5.4 Timer / input / disk

  • add_timer_randomness(state, num) — computes Δ, Δ², Δ³ and estimates min-entropy (capped, conservative).
  • add_input_randomness(type, code, value) — calls timer randomness on meaningful input changes.
  • add_disk_randomness(disk) — uses disk IO timing + device identifiers (SSD may contribute less true jitter).
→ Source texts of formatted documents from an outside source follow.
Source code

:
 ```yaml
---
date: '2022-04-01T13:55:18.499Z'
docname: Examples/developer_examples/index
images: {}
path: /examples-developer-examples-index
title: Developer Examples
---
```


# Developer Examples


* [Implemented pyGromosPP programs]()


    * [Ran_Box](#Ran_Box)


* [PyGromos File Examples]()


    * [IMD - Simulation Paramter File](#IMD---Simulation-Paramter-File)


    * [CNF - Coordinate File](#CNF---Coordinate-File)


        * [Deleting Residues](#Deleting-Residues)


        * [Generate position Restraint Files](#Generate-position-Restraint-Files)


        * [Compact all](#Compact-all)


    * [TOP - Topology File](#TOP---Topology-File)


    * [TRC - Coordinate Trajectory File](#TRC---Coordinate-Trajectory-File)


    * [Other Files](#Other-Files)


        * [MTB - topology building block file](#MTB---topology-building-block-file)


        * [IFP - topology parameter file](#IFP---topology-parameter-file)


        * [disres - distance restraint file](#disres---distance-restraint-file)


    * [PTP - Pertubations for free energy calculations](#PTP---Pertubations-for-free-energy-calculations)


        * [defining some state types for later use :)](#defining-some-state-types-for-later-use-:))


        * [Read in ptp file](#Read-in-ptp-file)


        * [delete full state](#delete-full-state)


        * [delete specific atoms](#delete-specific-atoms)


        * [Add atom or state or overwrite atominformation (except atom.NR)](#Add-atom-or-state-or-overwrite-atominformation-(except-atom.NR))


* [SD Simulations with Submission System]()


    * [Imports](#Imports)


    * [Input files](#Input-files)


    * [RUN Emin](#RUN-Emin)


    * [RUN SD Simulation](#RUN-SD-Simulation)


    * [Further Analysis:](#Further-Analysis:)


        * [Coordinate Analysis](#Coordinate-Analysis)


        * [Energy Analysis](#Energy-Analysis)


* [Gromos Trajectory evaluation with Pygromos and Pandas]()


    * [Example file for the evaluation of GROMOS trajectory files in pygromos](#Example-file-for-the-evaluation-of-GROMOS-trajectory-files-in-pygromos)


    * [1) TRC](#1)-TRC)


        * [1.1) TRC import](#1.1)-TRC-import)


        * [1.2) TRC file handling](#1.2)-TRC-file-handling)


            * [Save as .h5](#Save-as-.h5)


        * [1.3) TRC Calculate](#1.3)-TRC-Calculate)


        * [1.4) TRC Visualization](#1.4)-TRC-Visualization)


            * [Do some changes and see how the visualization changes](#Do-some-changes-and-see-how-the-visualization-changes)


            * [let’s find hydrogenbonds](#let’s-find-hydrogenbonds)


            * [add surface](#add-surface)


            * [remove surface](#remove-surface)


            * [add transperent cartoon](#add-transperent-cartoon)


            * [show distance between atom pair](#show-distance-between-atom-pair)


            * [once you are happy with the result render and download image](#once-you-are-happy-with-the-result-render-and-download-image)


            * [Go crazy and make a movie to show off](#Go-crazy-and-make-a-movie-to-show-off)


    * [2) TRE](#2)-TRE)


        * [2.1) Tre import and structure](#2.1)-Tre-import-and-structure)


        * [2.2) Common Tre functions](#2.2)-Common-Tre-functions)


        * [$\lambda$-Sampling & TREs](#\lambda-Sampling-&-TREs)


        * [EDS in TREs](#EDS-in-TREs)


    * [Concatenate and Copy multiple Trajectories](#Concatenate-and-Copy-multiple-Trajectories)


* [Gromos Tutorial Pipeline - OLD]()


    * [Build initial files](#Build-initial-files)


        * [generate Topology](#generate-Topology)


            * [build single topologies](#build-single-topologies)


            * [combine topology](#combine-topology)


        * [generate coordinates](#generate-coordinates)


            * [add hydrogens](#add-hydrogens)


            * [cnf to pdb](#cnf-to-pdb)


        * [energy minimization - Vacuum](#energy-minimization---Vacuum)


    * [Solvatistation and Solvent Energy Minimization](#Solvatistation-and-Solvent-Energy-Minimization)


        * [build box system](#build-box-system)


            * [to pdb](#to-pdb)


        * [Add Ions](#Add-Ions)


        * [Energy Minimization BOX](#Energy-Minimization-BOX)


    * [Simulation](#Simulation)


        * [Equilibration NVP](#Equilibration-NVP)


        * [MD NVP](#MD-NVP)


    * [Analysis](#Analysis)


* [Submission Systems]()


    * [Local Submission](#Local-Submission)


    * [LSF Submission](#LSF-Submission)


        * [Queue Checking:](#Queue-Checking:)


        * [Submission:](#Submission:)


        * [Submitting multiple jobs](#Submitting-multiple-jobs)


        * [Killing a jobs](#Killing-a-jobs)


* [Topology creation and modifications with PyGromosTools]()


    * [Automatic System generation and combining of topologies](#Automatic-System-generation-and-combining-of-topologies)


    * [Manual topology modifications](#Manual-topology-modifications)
6. extract_entropy(): HKDF-like Derivation + Pool Forward Security

extract_entropy() is the bridge from “mixed pool state” to “fresh CRNG keys.” The flow is HKDF-like in spirit: derive seed, then derive next_key, then re-key the pool state so it moves forward.

Flows:

  1. Gather supplemental bits (CPU RNG outputs + random_get_entropy()) into a local block.
  2. Lock input_pool and finalize current BLAKE2s state to obtain seed.
  3. Run BLAKE2s again over (seed + supplemental block) to derive next_key.
  4. Reinitialize input_pool.hash keyed with next_key (pool state “advances”).
  5. Expand output: increment a counter in the block and hash(seed, block) to generate as many bytes as needed.
  6. Wipe temporary buffers (memzero_explicit style) to reduce key leakage risk.

The security intuition: even if an attacker learns something about past pool state, the pool is re-keyed forward, and outputs are derived through cryptographic transforms.

7. ChaCha20 CRNG: per-CPU Keys + Fast Key Erasure

The output generator is ChaCha20. Modern kernels typically use: a global base_crng plus per-CPU CRNG instances for performance and scalability.

Key components

  • base_crng.key — global key material updated on reseed.
  • generation — increments on reseed so per-CPU instances can sync when needed.
  • per-CPU crngs — avoid global lock contention for frequent randomness calls.

crng_reseed()

  • Runs on a schedule (often via workqueue).
  • Calls extract_entropy(), updates base_crng.key, increments generation.
  • Transitions to READY when thresholds/credits are satisfied.

crng_fast_key_erasure() (the “key shredder”)

Fast key erasure means: generate one ChaCha block, then overwrite the key with part of that block immediately. This reduces damage if memory is later compromised.

Old key  ──► ChaCha block() ──► [ new_key || output_bytes ]
             ^ overwrite key immediately (erase old key)

Output APIs

  • crng_make_state() — builds a ChaCha state; syncs per-CPU key if generation changed.
  • _get_random_bytes(buf, len) — fills buffer by generating ChaCha blocks; zeroizes state.
  • get_random_bytes() — wrapper + warning logic when used too early.
  • DEFINE_BATCHED_ENTROPY / get_random_u32() — per-CPU batching for small random requests.

8. Interfaces: /dev/random, /dev/urandom, getrandom()

A modern way to think about it: both devices draw from the same CRNG machinery, but differ in policy (blocking/readiness semantics).

  • /dev/urandom: fast stream output once the CRNG is operating.
  • /dev/random: historically more conservative/strict with readiness and entropy accounting.
  • getrandom(): syscall interface that can enforce “wait until ready” behavior depending on flags/policy.

9. Why This Ends Up Secure (Even if Individual Sources Aren’t “Perfect Random”)

  • Multiple independent sources: IRQ timing + input + disk + boot + VM + CPU RNG.
  • Cryptographic mixing (BLAKE2s): strong diffusion/avalanche, not a fragile chaos-map property.
  • HKDF-like extraction: pool state advances (seed → next_key) rather than staying static.
  • ChaCha20 expansion: outputs are as unpredictable as the key/state.
  • Fast key erasure: reduces blast radius of memory disclosure; strengthens forward/backward security properties in practice.
  • Conservative crediting: timing deltas and caps prevent overestimating entropy.

In short: the kernel claims that the system as a whole produces enough unpredictable jitter across many pathways, and then uses cryptography to transform that into robust random outputs.